* Exercise goal *
Filter the entries below, keeping every line that has the word "text".

* Dataset content *
* * * * * * *

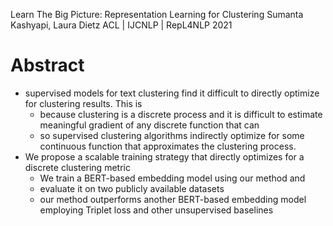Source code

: Learn The Big Picture: Representation Learning for Clustering
Sumanta Kashyapi, Laura Dietz
ACL | IJCNLP | RepL4NLP 2021

# Abstract

* supervised models for text clustering find it difficult to directly optimize
  for clustering results. This is
  * because clustering is a discrete process and it is
    difficult to estimate meaningful gradient of any discrete function that can
  * so supervised clustering algorithms indirectly optimize for some continuous
    function that approximates the clustering process.
* We propose a scalable training strategy that directly optimizes for a discrete
  clustering metric
  * We train a BERT-based embedding model using our method and
  * evaluate it on two publicly available datasets
  * our method outperforms another BERT-based embedding model employing Triplet
    loss and other unsupervised baselines
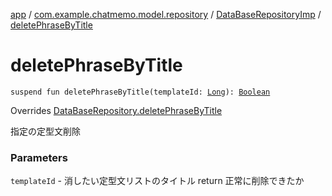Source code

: [app](../../index.md) / [com.example.chatmemo.model.repository](../index.md) / [DataBaseRepositoryImp](index.md) / [deletePhraseByTitle](./delete-phrase-by-title.md)

# deletePhraseByTitle

`suspend fun deletePhraseByTitle(templateId: `[`Long`](https://kotlinlang.org/api/latest/jvm/stdlib/kotlin/-long/index.html)`): `[`Boolean`](https://kotlinlang.org/api/latest/jvm/stdlib/kotlin/-boolean/index.html)

Overrides [DataBaseRepository.deletePhraseByTitle](../-data-base-repository/delete-phrase-by-title.md)

指定の定型文削除

### Parameters

`templateId` - 消したい定型文リストのタイトル
return 正常に削除できたか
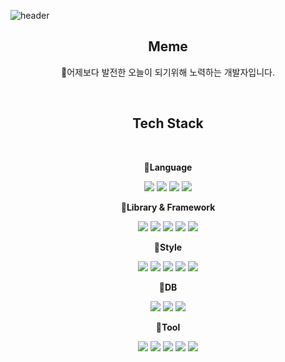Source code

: ![header](https://capsule-render.vercel.app/api?type=waving&color=ff4da9&&animation=fadeIn&fontColor=FFF&height=200&section=header&text=Soyeon%20Lee&fontSize=90)

<div align='center'>

## **Meme**

🌈어제보다 발전한 오늘이 되기위해 노력하는 개발자입니다.

<!-- 🌼My Notion
<a href=""><img src="https://img.shields.io/badge/notion-1DBF73?style=flat&logo=Notion&logoColor=white"/></a> -->

<br/>

## **Tech Stack**

<br/>

🌼**Language**

<img src="https://img.shields.io/badge/HTML5-E34F26?style=flat&logo=HTML5&logoColor=white"/>
<img src="https://img.shields.io/badge/CSS3-1572B6?style=flat&logo=CSS3&logoColor=white"/>
<img src="https://img.shields.io/badge/JavaScript-F7DF1E?style=flat&logo=JavaScript&logoColor=white"/>
<img src="https://img.shields.io/badge/TypeScript-3178C6?style=flat&logo=typescript&logoColor=white"/>

<br/>

🌼**Library & Framework**

<img src="https://img.shields.io/badge/React-61DAFB?style=flat&logo=React&logoColor=white"/>
<img src="https://img.shields.io/badge/Next.js-000?style=flat&logo=Next.js&logoColor=white"/>
<img src="https://img.shields.io/badge/React%20Router-CA4245?style=flat&logo=React%20Router&logoColor=white"/>
<img src="https://img.shields.io/badge/Redux-764ABC?style=flat&logo=Redux&logoColor=white"/>
<img src="https://img.shields.io/badge/React%20Query-FF4154?style=flat&logo=React%20Query&logoColor=white"/>

<br/>

🌼**Style**

<img src="https://img.shields.io/badge/Sass-1572B6?style=flat&logo=Sass&logoColor=white"/>
<img src="https://img.shields.io/badge/styled%20components-DB7093?style=flat&logo=styled-components&logoColor=white"/>
<img src="https://img.shields.io/badge/Tailwind%20CSS-06B6D4?style=flat&logo=Tailwind-CSS&logoColor=white"/>
<img src="https://img.shields.io/badge/Ant%20Design-0170FE?style=flat&logo=Ant-Design&logoColor=white"/>
<img src="https://img.shields.io/badge/Emotion-000?style=flat&logo=Eventbrite&logoColor=white"/>

<br/>

🌼**DB**

<img src="https://img.shields.io/badge/Prisma-2D3748?style=flat&logo=Prisma&logoColor=white"/>
<img src="https://img.shields.io/badge/PlanetScale-000?style=flat&logo=PlanetScale&logoColor=white"/>
<img src="https://img.shields.io/badge/MariaDB-003545?style=flat&logo=MariaDB&logoColor=white"/>

<br/>

🌼**Tool**

<img src="https://img.shields.io/badge/Webpack-8DD6F9?style=flat&logo=Webpack&logoColor=white"/>
<img src="https://img.shields.io/badge/Babel-F9DC3E?style=flat&logo=Babel&logoColor=white"/>
<img src="https://img.shields.io/badge/Netlify-00C7B7?style=flat&logo=Netlify&logoColor=white"/>
<img src="https://img.shields.io/badge/Vercel-000?style=flat&logo=Vercel&logoColor=white"/>
<img src="https://img.shields.io/badge/Git-F05032?style=flat&logo=Git&logoColor=white"/>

* * * * * * *

* Response box *
* supervised models for text clustering find it difficult to directly optimize
: ![header](https://capsule-render.vercel.app/api?type=waving&color=ff4da9&&animation=fadeIn&fontColor=FFF&height=200&section=header&text=Soyeon%20Lee&fontSize=90)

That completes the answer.